Studio album by Joe Cocker
- Released: November 1972
- Recorded: 1971–1972
- Genre: Blues rock, Southern rock
- Length: 42:28
- Label: A&M SP 4368
- Producer: Denny Cordell and Nigel Thomas

Joe Cocker chronology
| Mad Dogs & Englishmen (1970) | Joe Cocker (1972) | I Can Stand a Little Rain (1974) |

Singles from Joe Cocker
- "High Time We Went" b/w "Black-Eyed Blues A&M 1258"; "Midnight Rider" b/w "Woman to Woman A&M 1370";

= Joe Cocker (album) =

Joe Cocker is the self-titled third studio album by the English singer Joe Cocker, released in 1972 in Europe as Something to Say on Cube Records, and in the US as Joe Cocker on A&M Records. It contains the hit single "High Time We Went", that was released in the summer of 1971. Joe Cocker signalled Cocker's change of direction into a more jazzy, blues style. The album reached no. 30 in the US album charts. However, although it received a positive response from the press, it made no impression on the British and European charts.

One of the album tracks, "Woman to Woman", was the basis for Tupac Shakur's successful hit single "California Love".

The album, re-titled as Something to Say, was originally released on CD in 1990 by Castle Communications and in 1998 a remastered edition of the album was released worldwide on A&M Records. Alan White, soon to be Yes' drummer, played on this album alongside Jim Keltner, after he was featured on George Harrison's All Things Must Pass and John Lennon's Live Peace in Toronto, Imagine and Sometime in New-York City albums.
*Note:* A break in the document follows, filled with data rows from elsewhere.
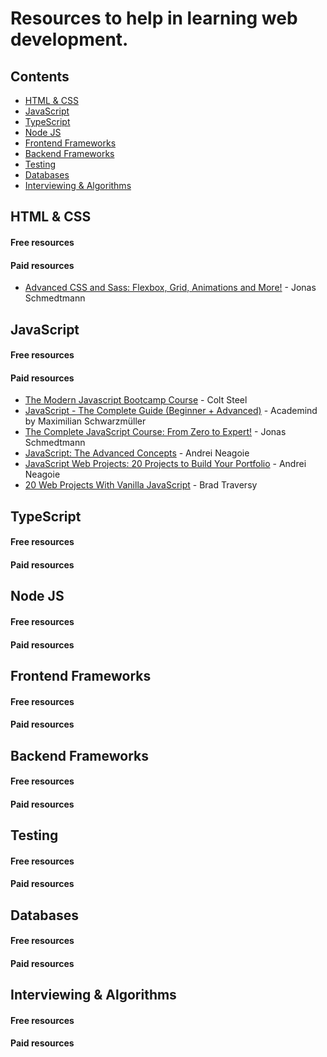 # Resources to help in learning web development.

## Contents

- [HTML & CSS](#html--css)
- [JavaScript](#javascript)
- [TypeScript](#typescript)
- [Node JS](#node-js)
- [Frontend Frameworks](#frontend-frameworks)
- [Backend Frameworks](#backend-frameworks)
- [Testing](#testing)
- [Databases](#databases)
- [Interviewing & Algorithms](#interviewing--algorithms)

## HTML & CSS

#### Free resources

#### Paid resources
- [Advanced CSS and Sass: Flexbox, Grid, Animations and More!](https://www.udemy.com/course/advanced-css-and-sass/) - Jonas Schmedtmann

## JavaScript

#### Free resources

#### Paid resources
- [The Modern Javascript Bootcamp Course](https://www.udemy.com/course/javascript-beginners-complete-tutorial/) - Colt Steel
- [JavaScript - The Complete Guide (Beginner + Advanced)](https://www.udemy.com/course/javascript-the-complete-guide-2020-beginner-advanced/) - Academind by Maximilian Schwarzmüller
- [The Complete JavaScript Course: From Zero to Expert!](https://www.udemy.com/course/the-complete-javascript-course/) - Jonas Schmedtmann
- [JavaScript: The Advanced Concepts](https://www.udemy.com/course/advanced-javascript-concepts/) - Andrei Neagoie
- [JavaScript Web Projects: 20 Projects to Build Your Portfolio](https://www.udemy.com/course/javascript-web-projects-to-build-your-portfolio-resume/) - Andrei Neagoie
- [20 Web Projects With Vanilla JavaScript](https://www.udemy.com/course/web-projects-with-vanilla-javascript/) - Brad Traversy


## TypeScript

#### Free resources
#### Paid resources


## Node JS

#### Free resources
#### Paid resources


## Frontend Frameworks

#### Free resources
#### Paid resources


## Backend Frameworks

#### Free resources
#### Paid resources


## Testing

#### Free resources
#### Paid resources


## Databases

#### Free resources
#### Paid resources


## Interviewing & Algorithms

#### Free resources
#### Paid resources


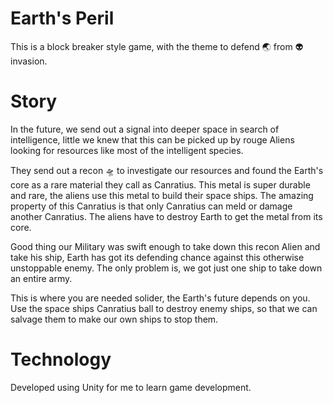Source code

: # Earth's Peril

This is a block breaker style game, with the theme to defend :earth_asia: from :alien: invasion.

# Story

In the future, we send out a signal into deeper space in search of intelligence, little we knew that this can be picked up 
by rouge Aliens looking for resources like most of the intelligent species.

They send out a recon 🛸 to investigate our resources and found the Earth's core as a rare material they call as Canratius.
This metal is super durable and rare, the aliens use this metal to build their space ships. The amazing property of this Canratius
is that only Canratius can meld or damage another Canratius. The aliens have to destroy Earth to get the metal from its core.

Good thing our Military was swift enough to take down this recon Alien and take his ship, Earth has got its defending chance against
this otherwise unstoppable enemy. The only problem is, we got just one ship to take down an entire army.

This is where you are needed solider, the Earth's future depends on you. Use the space ships Canratius ball to destroy enemy ships,
so that we can salvage them to make our own ships to stop them.

# Technology
Developed using Unity for me to learn game development.
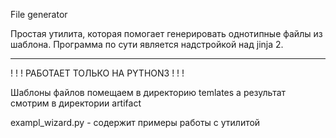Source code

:﻿File generator

Простая утилита, которая помогает генерировать однотипные файлы из шаблона. 
Программа по сути является надстройкой над jinja 2.
___________________________________________________________________________

! ! ! РАБОТАЕТ ТОЛЬКО НА PYTHON3 ! ! !

Шаблоны файлов помещаем в директорию temlates а результат смотрим в директории artifact

exampl_wizard.py - содержит примеры работы с утилитой





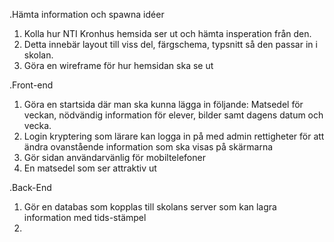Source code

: .Hämta information och spawna idéer
1. Kolla hur NTI Kronhus hemsida ser ut och hämta insperation från den.
2. Detta innebär layout till viss del, färgschema, typsnitt så den passar in i skolan.
3. Göra en wireframe för hur hemsidan ska se ut 


.Front-end
1. Göra en startsida där man ska kunna lägga in följande: Matsedel för veckan, nödvändig information för elever, bilder samt dagens datum och vecka.
2. Login kryptering som lärare kan logga in på med admin rettigheter för att ändra ovanstående information som ska visas på skärmarna
3. Gör sidan användarvänlig för mobiltelefoner
4. En matsedel som ser attraktiv ut

.Back-End
1. Gör en databas som kopplas till skolans server som kan lagra information med tids-stämpel
2. 
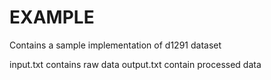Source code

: # EXAMPLE
Contains a sample implementation of d1291 dataset

input.txt contains raw data
output.txt contain processed data
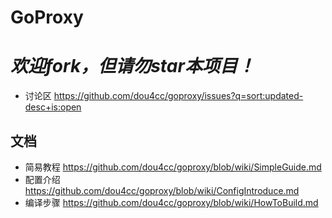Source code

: # GoProxy
# *欢迎fork，但请勿star本项目！*

* 讨论区 https://github.com/dou4cc/goproxy/issues?q=sort:updated-desc+is:open

## 文档
* 简易教程 https://github.com/dou4cc/goproxy/blob/wiki/SimpleGuide.md
* 配置介绍 https://github.com/dou4cc/goproxy/blob/wiki/ConfigIntroduce.md
* 编译步骤 https://github.com/dou4cc/goproxy/blob/wiki/HowToBuild.md
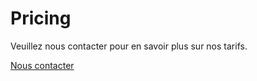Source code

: # Pricing

Veuillez nous contacter pour en savoir plus sur nos tarifs.

[Nous contacter](/en/contact)

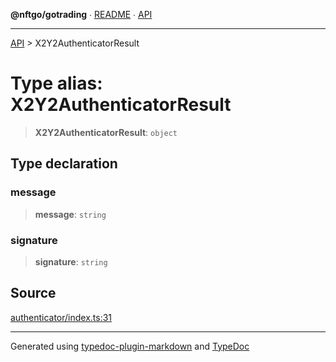 **@nftgo/gotrading** ∙ [README](../README.md) ∙ [API](../exports.md)

***

[API](../exports.md) > X2Y2AuthenticatorResult

# Type alias: X2Y2AuthenticatorResult

> **X2Y2AuthenticatorResult**: `object`

## Type declaration

### message

> **message**: `string`

### signature

> **signature**: `string`

## Source

[authenticator/index.ts:31](https://github.com/NFTGo/GoTrading/blob/1fa3b8d/src/types/authenticator/index.ts#L31)

***

Generated using [typedoc-plugin-markdown](https://www.npmjs.com/package/typedoc-plugin-markdown) and [TypeDoc](https://typedoc.org/)
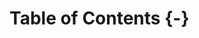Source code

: 
# Table of Contents {-}

<!--
* List all parts, chapters, and back matter material (e.g., an index) in the
final sequence.

* If your chapters are numbered, use Arabic numerals and number the chapters
consecutively throughout the book (Chapter 1, Chapter 2, etc.), i.e., do not
start anew with each part

* If there are parts, use Roman numerals for parts (Part I, Part II, etc.).

See Key style points: table of contents at
https://resource-cms.springernature.com/springer-cms/rest/v1/content/19114/data/v3
-->
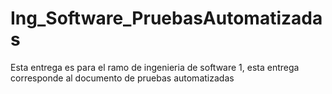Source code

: # Ing_Software_PruebasAutomatizadas
 Esta entrega es para el ramo de ingenieria de software 1, esta entrega corresponde al documento de pruebas automatizadas
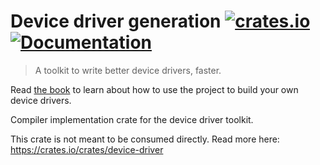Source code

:# Device driver generation [![crates.io](https://img.shields.io/crates/v/device-driver-generation.svg)](https://crates.io/crates/device-driver-generation) [![Documentation](https://docs.rs/device-driver-generation/badge.svg)](https://docs.rs/device-driver-generation)

> A toolkit to write better device drivers, faster.

Read [the book](diondokter.github.io/device-driver) to learn about how to use the project to build your own device drivers.

Compiler implementation crate for the device driver toolkit.

This crate is not meant to be consumed directly. Read more here: <https://crates.io/crates/device-driver>
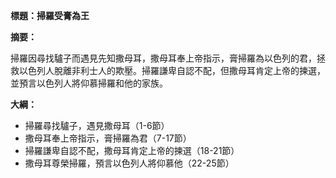 **標題：掃羅受膏為王**

**摘要：**

掃羅因尋找驢子而遇見先知撒母耳，撒母耳奉上帝指示，膏掃羅為以色列的君，拯救以色列人脫離非利士人的欺壓。掃羅謙卑自認不配，但撒母耳肯定上帝的揀選，並預言以色列人將仰慕掃羅和他的家族。

**大綱：**

* 掃羅尋找驢子，遇見撒母耳（1-6節）
* 撒母耳奉上帝指示，膏掃羅為君（7-17節）
* 掃羅謙卑自認不配，撒母耳肯定上帝的揀選（18-21節）
* 撒母耳尊榮掃羅，預言以色列人將仰慕他（22-25節）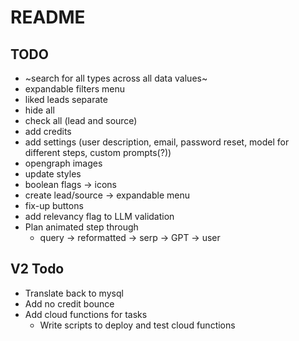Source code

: # README

## TODO

- ~search for all types across all data values~
- expandable filters menu
- liked leads separate
- hide all
- check all (lead and source)
- add credits
- add settings (user description, email, password reset, model for different steps, custom prompts(?))
- opengraph images
- update styles
- boolean flags -> icons
- create lead/source -> expandable menu
- fix-up buttons
- add relevancy flag to LLM validation
- Plan animated step through
	- query -> reformatted -> serp -> GPT -> user



## V2 Todo

- Translate back to mysql
- Add no credit bounce
- Add cloud functions for tasks
	- Write scripts to deploy and test cloud functions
Conrad Isidore played with Steve Stills and Hummingbird, among others. Percussionist Rebop Kwaku Baah was known for his work with Traffic and the German band Can.

Professional ratings
Review scores
| Source | Rating |
| Allmusic | Star |
| Christgau's Record Guide | B+ |

== Track listing ==
All tracks composed by Joe Cocker and Chris Stainton, except where indicated.

- Side one

1. "Pardon Me Sir" – 3:17
2. "High Time We Went" – 4:25
3. "She Don't Mind" – 3:13
4. "Black-Eyed Blues" – 4:37
5. "Something to Say" (Joe Cocker, Peter Nicholls) – 5:00

- Side two

6. "Midnight Rider" (Gregg Allman, Robert Payne) – 4:00
7. "Do Right Woman" (live) (Dan Penn, Chips Moman) – 7:00
8. "Woman to Woman" – 4:26
9. "St. James Infirmary" (live) (Traditional, Frank Assunto; arranged by Chris Stainton and Joe Cocker) – 6:10

The cover version of Gregg Allman's "Midnight Rider" charted on the Billboard Hot 100, peaking at number 27. The b-side of that single, "Woman to Woman" also charted (peaking at number 56), as did the follow-up single, "Pardon Me Sir", which peaked at number 51. "High Time We Went" and "Black-Eyed Blues" had been released as a single in May 1971, peaking at number 22 on the Billboard chart.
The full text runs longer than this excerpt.